Data items:
_ _ _
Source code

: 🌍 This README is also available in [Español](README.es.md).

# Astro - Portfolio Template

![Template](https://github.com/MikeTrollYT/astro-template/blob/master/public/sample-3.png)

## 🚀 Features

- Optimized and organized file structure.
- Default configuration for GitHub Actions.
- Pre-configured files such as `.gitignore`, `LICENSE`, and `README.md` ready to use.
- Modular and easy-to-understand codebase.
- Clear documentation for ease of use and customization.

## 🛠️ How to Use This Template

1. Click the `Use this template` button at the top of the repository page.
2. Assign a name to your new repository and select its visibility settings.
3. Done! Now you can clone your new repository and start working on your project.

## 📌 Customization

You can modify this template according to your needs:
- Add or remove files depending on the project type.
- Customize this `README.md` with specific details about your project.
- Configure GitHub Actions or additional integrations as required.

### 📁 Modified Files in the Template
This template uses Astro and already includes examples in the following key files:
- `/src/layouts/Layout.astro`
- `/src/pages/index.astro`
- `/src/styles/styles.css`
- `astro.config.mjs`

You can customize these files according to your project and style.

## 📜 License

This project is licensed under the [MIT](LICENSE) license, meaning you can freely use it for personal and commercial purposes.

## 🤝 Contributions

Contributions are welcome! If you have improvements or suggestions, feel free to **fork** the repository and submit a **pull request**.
_ _ _
All the lines above are to be copied exactly, with none left out.

- **TASK RESULT**
Source code

: 🌍 This README is also available in [Español](README.es.md).

# Astro - Portfolio Template

![Template](https://github.com/MikeTrollYT/astro-template/blob/master/public/sample-3.png)

## 🚀 Features

- Optimized and organized file structure.
- Default configuration for GitHub Actions.
- Pre-configured files such as `.gitignore`, `LICENSE`, and `README.md` ready to use.
- Modular and easy-to-understand codebase.
- Clear documentation for ease of use and customization.

## 🛠️ How to Use This Template

1. Click the `Use this template` button at the top of the repository page.
2. Assign a name to your new repository and select its visibility settings.
3. Done! Now you can clone your new repository and start working on your project.

## 📌 Customization

You can modify this template according to your needs:
- Add or remove files depending on the project type.
- Customize this `README.md` with specific details about your project.
- Configure GitHub Actions or additional integrations as required.

### 📁 Modified Files in the Template
This template uses Astro and already includes examples in the following key files:
- `/src/layouts/Layout.astro`
- `/src/pages/index.astro`
- `/src/styles/styles.css`
- `astro.config.mjs`

You can customize these files according to your project and style.

## 📜 License

This project is licensed under the [MIT](LICENSE) license, meaning you can freely use it for personal and commercial purposes.

## 🤝 Contributions

Contributions are welcome! If you have improvements or suggestions, feel free to **fork** the repository and submit a **pull request**.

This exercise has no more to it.